Assigned task -
Every entry must be printed again exactly, with nothing left out.

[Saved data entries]
━━━━━━━━━━

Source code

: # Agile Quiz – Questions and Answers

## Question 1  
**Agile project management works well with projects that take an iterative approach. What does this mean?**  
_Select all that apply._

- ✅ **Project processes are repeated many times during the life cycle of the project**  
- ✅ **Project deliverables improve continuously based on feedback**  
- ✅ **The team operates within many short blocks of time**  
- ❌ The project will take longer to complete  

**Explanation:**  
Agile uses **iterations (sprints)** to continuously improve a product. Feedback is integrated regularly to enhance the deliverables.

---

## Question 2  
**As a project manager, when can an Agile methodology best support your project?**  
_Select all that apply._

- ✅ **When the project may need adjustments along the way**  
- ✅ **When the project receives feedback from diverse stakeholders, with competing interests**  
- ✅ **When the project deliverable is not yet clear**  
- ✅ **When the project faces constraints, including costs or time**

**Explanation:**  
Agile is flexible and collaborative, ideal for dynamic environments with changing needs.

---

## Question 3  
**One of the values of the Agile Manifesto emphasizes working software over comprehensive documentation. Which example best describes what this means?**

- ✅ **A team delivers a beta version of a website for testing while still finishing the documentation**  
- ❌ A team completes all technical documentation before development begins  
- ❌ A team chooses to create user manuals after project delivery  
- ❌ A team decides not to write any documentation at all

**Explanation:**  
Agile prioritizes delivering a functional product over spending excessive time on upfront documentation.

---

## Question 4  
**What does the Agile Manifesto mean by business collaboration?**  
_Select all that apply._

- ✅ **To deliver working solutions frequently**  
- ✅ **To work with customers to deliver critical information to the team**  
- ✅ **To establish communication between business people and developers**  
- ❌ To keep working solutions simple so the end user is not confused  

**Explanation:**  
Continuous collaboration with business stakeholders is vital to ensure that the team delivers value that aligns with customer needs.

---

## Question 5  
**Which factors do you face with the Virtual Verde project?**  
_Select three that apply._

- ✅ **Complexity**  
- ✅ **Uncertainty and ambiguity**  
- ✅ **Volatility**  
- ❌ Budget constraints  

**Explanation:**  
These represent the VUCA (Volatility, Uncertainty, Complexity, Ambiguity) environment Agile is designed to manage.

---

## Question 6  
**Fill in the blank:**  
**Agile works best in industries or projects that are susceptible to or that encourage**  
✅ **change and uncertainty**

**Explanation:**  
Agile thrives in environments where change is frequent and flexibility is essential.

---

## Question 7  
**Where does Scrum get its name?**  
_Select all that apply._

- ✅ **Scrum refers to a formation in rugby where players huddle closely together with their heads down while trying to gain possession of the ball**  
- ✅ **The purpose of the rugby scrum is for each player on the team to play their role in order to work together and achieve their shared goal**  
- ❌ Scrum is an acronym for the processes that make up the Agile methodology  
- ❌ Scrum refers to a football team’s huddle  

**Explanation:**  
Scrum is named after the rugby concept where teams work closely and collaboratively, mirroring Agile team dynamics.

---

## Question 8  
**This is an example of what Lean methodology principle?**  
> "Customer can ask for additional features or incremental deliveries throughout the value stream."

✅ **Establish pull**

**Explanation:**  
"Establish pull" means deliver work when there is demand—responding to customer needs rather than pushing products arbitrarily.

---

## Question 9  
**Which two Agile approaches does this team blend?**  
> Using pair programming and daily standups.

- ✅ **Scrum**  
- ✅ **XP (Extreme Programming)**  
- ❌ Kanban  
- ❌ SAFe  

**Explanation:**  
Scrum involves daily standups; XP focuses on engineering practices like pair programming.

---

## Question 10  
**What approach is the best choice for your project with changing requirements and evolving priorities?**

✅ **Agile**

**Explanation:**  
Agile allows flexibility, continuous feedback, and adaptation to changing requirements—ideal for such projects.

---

━━━━━━━━━━

Response to this exercise -
Source code

: # Agile Quiz – Questions and Answers

## Question 1  
**Agile project management works well with projects that take an iterative approach. What does this mean?**  
_Select all that apply._

- ✅ **Project processes are repeated many times during the life cycle of the project**  
- ✅ **Project deliverables improve continuously based on feedback**  
- ✅ **The team operates within many short blocks of time**  
- ❌ The project will take longer to complete  

**Explanation:**  
Agile uses **iterations (sprints)** to continuously improve a product. Feedback is integrated regularly to enhance the deliverables.

---

## Question 2  
**As a project manager, when can an Agile methodology best support your project?**  
_Select all that apply._

- ✅ **When the project may need adjustments along the way**  
- ✅ **When the project receives feedback from diverse stakeholders, with competing interests**  
- ✅ **When the project deliverable is not yet clear**  
- ✅ **When the project faces constraints, including costs or time**

**Explanation:**  
Agile is flexible and collaborative, ideal for dynamic environments with changing needs.

---

## Question 3  
**One of the values of the Agile Manifesto emphasizes working software over comprehensive documentation. Which example best describes what this means?**

- ✅ **A team delivers a beta version of a website for testing while still finishing the documentation**  
- ❌ A team completes all technical documentation before development begins  
- ❌ A team chooses to create user manuals after project delivery  
- ❌ A team decides not to write any documentation at all

**Explanation:**  
Agile prioritizes delivering a functional product over spending excessive time on upfront documentation.

---

## Question 4  
**What does the Agile Manifesto mean by business collaboration?**  
_Select all that apply._

- ✅ **To deliver working solutions frequently**  
- ✅ **To work with customers to deliver critical information to the team**  
- ✅ **To establish communication between business people and developers**  
- ❌ To keep working solutions simple so the end user is not confused  

**Explanation:**  
Continuous collaboration with business stakeholders is vital to ensure that the team delivers value that aligns with customer needs.

---

## Question 5  
**Which factors do you face with the Virtual Verde project?**  
_Select three that apply._

- ✅ **Complexity**  
- ✅ **Uncertainty and ambiguity**  
- ✅ **Volatility**  
- ❌ Budget constraints  

**Explanation:**  
These represent the VUCA (Volatility, Uncertainty, Complexity, Ambiguity) environment Agile is designed to manage.

---

## Question 6  
**Fill in the blank:**  
**Agile works best in industries or projects that are susceptible to or that encourage**  
✅ **change and uncertainty**

**Explanation:**  
Agile thrives in environments where change is frequent and flexibility is essential.

---

## Question 7  
**Where does Scrum get its name?**  
_Select all that apply._

- ✅ **Scrum refers to a formation in rugby where players huddle closely together with their heads down while trying to gain possession of the ball**  
- ✅ **The purpose of the rugby scrum is for each player on the team to play their role in order to work together and achieve their shared goal**  
- ❌ Scrum is an acronym for the processes that make up the Agile methodology  
- ❌ Scrum refers to a football team’s huddle  

**Explanation:**  
Scrum is named after the rugby concept where teams work closely and collaboratively, mirroring Agile team dynamics.

---

## Question 8  
**This is an example of what Lean methodology principle?**  
> "Customer can ask for additional features or incremental deliveries throughout the value stream."

✅ **Establish pull**

**Explanation:**  
"Establish pull" means deliver work when there is demand—responding to customer needs rather than pushing products arbitrarily.

---

## Question 9  
**Which two Agile approaches does this team blend?**  
> Using pair programming and daily standups.

- ✅ **Scrum**  
- ✅ **XP (Extreme Programming)**  
- ❌ Kanban  
- ❌ SAFe  

**Explanation:**  
Scrum involves daily standups; XP focuses on engineering practices like pair programming.

---

## Question 10  
**What approach is the best choice for your project with changing requirements and evolving priorities?**

✅ **Agile**

**Explanation:**  
Agile allows flexibility, continuous feedback, and adaptation to changing requirements—ideal for such projects.

---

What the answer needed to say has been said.